No dia seguinte eu estava novinha em folha pronta para mais um convite, fosse ele qual fosse.
Foi um jantar na casa de um casal que tinha estado conosco no sábado, estariam presente as mesmas pessoas do dia anterior.
Me arrumei bem bonitinha e fui toda feliz!
Foi quando fiquei conhecendo a todos.
Depois do jantar, estávamos reunidos numa enorme e aconchegante sala, quando me deu o famoso “um minuto” (não é os cinco minutos) minha boca que digo sempre ter vida própria, se abriu e resolveu contar o que tinha se passado.
Foi uma comédia, todos riam e não acreditavam que eu estivesse com as pupilas dilatadas e eles não notaram nada.
Deram mil palpites, deveríamos ter adiado o almoço, eu deveria ter contado e pedido sua ajuda e outras sugestões.

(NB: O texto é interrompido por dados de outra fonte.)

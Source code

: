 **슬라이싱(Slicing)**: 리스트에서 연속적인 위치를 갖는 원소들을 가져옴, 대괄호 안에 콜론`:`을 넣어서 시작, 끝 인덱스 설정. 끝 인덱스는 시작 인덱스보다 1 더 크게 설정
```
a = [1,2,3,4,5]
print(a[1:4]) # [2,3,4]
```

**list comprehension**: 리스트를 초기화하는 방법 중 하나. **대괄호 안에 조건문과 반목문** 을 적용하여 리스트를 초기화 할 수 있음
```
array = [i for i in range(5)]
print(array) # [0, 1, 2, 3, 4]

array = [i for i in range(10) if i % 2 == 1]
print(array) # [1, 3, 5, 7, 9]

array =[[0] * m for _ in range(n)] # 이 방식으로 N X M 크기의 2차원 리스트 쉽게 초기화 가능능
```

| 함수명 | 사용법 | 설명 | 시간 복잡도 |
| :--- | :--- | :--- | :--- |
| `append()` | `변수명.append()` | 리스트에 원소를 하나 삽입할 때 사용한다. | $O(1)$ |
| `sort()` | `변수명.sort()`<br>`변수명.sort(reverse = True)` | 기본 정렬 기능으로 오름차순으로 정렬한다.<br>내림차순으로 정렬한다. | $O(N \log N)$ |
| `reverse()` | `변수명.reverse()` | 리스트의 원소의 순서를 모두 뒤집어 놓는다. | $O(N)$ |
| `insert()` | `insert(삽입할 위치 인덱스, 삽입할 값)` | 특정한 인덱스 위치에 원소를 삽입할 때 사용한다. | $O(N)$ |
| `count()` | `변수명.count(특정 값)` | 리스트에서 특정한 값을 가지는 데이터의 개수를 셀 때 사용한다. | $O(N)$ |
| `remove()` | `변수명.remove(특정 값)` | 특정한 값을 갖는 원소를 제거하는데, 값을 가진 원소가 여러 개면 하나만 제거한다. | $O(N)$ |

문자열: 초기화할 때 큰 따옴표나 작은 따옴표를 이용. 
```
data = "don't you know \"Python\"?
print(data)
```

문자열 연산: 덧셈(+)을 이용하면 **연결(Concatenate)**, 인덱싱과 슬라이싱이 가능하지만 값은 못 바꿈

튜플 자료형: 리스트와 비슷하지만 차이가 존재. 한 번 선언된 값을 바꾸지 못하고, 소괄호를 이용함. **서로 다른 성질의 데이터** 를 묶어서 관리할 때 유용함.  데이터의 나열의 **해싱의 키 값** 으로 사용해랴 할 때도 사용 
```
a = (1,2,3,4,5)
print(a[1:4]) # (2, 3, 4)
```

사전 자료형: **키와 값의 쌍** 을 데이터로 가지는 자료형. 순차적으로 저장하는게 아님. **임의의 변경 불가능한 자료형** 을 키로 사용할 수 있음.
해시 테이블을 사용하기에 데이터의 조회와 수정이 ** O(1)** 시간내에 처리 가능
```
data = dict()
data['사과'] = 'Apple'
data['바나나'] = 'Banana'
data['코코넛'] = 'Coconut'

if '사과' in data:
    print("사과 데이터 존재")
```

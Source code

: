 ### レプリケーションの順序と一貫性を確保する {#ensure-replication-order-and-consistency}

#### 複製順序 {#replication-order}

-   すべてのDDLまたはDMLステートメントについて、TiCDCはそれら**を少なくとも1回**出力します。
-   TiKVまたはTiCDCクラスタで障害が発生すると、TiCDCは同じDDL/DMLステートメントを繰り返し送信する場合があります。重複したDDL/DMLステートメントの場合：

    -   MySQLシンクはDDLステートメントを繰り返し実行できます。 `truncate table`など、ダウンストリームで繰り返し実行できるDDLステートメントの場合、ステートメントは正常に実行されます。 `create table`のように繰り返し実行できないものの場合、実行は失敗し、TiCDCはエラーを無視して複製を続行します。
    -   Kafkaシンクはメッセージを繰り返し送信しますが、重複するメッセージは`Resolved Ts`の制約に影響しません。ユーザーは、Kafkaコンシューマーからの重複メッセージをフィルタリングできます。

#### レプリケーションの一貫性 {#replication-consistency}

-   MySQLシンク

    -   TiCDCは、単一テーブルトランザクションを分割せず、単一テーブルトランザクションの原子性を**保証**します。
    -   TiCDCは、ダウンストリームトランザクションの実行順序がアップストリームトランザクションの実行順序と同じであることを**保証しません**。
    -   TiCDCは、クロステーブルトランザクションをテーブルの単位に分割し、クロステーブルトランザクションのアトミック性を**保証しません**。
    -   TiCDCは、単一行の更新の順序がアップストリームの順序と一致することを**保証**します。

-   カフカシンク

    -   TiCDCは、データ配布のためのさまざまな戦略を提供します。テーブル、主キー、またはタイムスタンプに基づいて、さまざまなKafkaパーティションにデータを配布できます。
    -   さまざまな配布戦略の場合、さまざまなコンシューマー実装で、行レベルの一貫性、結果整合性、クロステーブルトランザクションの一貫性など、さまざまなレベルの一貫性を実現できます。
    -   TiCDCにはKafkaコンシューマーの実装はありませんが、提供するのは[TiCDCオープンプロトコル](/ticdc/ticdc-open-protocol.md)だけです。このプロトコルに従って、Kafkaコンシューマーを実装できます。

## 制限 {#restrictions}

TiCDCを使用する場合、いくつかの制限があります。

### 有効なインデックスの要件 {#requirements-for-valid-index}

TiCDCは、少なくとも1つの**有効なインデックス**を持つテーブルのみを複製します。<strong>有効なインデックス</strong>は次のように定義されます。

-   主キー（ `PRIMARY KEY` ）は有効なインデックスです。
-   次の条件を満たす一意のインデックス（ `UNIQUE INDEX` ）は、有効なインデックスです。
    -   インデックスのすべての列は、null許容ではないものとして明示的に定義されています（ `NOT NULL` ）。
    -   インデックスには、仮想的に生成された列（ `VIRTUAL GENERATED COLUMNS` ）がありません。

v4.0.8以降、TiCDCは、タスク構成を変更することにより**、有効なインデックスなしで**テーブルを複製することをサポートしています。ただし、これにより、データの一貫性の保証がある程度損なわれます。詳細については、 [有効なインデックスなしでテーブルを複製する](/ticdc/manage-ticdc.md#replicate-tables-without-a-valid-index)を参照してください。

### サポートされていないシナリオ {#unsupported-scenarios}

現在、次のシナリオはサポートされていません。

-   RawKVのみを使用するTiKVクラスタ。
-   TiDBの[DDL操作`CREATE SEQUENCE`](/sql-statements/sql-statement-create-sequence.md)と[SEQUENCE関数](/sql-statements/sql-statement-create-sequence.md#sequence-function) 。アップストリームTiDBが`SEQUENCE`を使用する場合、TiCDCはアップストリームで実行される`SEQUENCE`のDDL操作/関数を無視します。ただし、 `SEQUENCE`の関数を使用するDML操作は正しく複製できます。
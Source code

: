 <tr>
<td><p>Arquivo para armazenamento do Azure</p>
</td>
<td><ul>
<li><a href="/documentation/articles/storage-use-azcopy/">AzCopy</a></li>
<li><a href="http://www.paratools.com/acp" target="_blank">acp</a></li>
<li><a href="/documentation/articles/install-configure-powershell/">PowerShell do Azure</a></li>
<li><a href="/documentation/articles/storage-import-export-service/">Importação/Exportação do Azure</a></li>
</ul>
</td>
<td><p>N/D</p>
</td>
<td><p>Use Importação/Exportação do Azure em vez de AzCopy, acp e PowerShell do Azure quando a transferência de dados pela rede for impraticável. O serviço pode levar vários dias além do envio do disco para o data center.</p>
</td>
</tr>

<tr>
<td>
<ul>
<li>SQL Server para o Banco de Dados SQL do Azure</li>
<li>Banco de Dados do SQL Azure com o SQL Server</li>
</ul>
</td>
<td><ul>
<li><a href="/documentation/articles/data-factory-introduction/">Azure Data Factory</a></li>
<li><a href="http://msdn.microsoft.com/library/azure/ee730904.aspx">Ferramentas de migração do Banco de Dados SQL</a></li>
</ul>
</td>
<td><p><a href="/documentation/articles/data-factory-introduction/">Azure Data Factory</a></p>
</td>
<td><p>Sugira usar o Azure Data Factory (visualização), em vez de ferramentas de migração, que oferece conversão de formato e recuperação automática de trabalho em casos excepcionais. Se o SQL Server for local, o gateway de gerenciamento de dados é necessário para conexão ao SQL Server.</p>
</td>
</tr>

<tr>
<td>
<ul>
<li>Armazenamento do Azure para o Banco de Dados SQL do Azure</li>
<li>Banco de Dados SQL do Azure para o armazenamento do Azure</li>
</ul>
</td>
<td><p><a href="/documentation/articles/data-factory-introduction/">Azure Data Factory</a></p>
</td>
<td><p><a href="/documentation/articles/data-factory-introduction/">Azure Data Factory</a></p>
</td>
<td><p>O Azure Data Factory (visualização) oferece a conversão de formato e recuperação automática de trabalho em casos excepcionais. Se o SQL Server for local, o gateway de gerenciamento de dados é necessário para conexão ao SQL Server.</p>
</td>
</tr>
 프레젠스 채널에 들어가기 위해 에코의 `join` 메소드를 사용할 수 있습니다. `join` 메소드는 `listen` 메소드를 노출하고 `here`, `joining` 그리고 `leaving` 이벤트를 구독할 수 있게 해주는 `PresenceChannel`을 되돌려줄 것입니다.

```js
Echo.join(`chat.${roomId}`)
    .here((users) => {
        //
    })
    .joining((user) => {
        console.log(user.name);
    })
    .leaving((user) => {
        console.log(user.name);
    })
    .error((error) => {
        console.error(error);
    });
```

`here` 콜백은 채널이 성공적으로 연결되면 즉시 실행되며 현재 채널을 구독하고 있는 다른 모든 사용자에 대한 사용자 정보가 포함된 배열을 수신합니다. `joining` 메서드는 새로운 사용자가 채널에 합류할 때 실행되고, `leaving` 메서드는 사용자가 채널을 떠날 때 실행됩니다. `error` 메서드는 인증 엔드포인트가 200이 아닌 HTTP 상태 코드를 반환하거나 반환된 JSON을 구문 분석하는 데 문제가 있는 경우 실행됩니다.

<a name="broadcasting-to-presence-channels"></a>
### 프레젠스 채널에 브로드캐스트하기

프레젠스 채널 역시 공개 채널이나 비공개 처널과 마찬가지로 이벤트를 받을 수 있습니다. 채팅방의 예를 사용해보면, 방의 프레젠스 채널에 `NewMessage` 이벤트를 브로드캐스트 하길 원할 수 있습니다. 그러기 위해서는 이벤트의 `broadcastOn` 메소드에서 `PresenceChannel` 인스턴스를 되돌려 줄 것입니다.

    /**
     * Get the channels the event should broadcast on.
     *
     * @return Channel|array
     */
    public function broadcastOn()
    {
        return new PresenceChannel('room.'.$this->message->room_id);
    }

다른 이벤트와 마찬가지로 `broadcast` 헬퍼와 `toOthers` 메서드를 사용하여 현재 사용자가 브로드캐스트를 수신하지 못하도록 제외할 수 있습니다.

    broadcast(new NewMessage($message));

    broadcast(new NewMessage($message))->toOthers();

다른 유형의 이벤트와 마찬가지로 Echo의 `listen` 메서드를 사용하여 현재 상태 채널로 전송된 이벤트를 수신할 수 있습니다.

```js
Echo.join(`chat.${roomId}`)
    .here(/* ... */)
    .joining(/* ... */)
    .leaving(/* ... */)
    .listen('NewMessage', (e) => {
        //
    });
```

Não adiantava nada, já tinha acontecido mesmo, mas valeu a solidariedade.
Permaneci na cidade mais um par de dias, ela é muito bonita e as pessoas agradabilíssimas, vou sentir saudades deles.
Valeu o sacrifício do vôo tão longo e o episódio do colírio. Com a passagem de um vôo direto nas mãos fui comprar lembrancinhas para todos da família, alguns doces, e uma planta em pó que me informaram no mercado Ver-o-Peso que era para retardar o envelhecimento...
Mentira!
Me enganaram, a tal planta em pó não adiantou nada...
Não retardou velhice coisa nenhuma, estou um caco...!
 
 
M.H.P.M.
 
Helena Terrível.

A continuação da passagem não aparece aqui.